Он вернулся в затемненную подворотню на другой стороне улицы и стал уминать купленную рыбу с картошкой, не сводя глаз с освещенных окон над кулинарией. Покупка двух банок кока-колы говорила о том, что Уиттекер торчит дома и, скорее всего, валяется нагишом на тюфяке – в юности Страйк постоянно лицезрел такую сцену. Ему казалось, это давно поросло быльем, но, стоя в очереди, он неотвязно думал о том, что отделен от этого гада лишь хлипким перекрытием и слоем штукатурки. С неистово бьющимся сердцем он упрямо наблюдал за квартирой, пока около часу ночи в окнах не погасили свет. Уиттекер так и не появился.
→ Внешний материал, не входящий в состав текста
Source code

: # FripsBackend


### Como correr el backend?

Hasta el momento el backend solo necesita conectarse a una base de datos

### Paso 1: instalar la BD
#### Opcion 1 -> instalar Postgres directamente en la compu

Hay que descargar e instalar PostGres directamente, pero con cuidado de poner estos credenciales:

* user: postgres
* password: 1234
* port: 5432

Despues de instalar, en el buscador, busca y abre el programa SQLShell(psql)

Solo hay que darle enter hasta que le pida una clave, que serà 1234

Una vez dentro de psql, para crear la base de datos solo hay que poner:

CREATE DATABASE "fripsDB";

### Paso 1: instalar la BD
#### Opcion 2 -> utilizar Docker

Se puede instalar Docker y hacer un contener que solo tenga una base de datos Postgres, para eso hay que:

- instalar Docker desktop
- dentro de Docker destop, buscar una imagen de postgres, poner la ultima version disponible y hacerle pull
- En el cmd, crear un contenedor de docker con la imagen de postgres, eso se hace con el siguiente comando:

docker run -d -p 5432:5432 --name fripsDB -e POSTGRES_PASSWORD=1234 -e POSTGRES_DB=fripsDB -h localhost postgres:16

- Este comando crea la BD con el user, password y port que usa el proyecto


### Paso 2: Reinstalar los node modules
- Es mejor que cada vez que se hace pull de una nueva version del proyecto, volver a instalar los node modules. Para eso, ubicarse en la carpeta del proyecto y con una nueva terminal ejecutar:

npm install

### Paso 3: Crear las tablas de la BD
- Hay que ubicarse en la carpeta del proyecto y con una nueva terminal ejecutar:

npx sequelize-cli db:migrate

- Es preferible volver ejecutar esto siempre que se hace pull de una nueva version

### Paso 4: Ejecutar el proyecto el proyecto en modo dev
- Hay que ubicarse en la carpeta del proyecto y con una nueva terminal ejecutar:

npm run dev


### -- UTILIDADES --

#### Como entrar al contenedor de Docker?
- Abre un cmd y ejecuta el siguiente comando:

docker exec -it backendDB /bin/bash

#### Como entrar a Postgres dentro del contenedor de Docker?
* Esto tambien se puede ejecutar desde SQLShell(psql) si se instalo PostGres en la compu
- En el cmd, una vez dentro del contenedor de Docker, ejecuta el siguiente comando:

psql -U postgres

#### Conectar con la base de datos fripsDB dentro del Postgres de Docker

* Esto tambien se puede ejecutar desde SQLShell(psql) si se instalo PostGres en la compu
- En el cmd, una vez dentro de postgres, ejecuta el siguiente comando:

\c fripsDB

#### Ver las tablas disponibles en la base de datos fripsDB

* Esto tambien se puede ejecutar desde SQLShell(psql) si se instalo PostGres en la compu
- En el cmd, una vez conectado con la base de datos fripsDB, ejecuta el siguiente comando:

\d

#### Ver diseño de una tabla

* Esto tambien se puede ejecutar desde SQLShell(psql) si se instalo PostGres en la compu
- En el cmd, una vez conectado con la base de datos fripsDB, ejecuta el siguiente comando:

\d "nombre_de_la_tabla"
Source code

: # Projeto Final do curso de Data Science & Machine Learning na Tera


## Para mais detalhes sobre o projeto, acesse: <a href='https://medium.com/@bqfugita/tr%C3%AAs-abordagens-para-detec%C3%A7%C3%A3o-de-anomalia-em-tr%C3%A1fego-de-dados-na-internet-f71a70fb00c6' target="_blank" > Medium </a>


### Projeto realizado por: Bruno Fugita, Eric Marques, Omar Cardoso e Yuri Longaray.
С Лэйнгом повезло не больше. На «Гугл-стрит-вью» с трудом удалось найти балкон, откуда рыжий Лэйнг позировал для сайта JustGiving: приземистое облезлое здание в микрорайоне Уолластон-Клоуз, невдалеке от квартала «Страта». Ни в телефонных справочниках, ни в местных списках избирателей Лэйнг не фигурировал, но Страйк предполагал, что тот может кантоваться у знакомых или снимать жилье негласно. Во вторник он весь вечер наблюдал за домом сквозь очки ночного видения, позволявшие с наступлением темноты заглядывать в незанавешенные окна, но шотландец себя не обнаружил. Чтобы его не спугнуть, Страйк отказался от мысли расспрашивать соседей. Вместо этого он наутро пришел к железнодорожному мосту, под которым имелись отдельные кирпичные ниши. Там ютился мелкий бизнес: парикмахерская, эквадорское кафе. Перекусывая среди веселых латиноамериканцев, Страйк выделялся своей мрачностью и молчаливостью.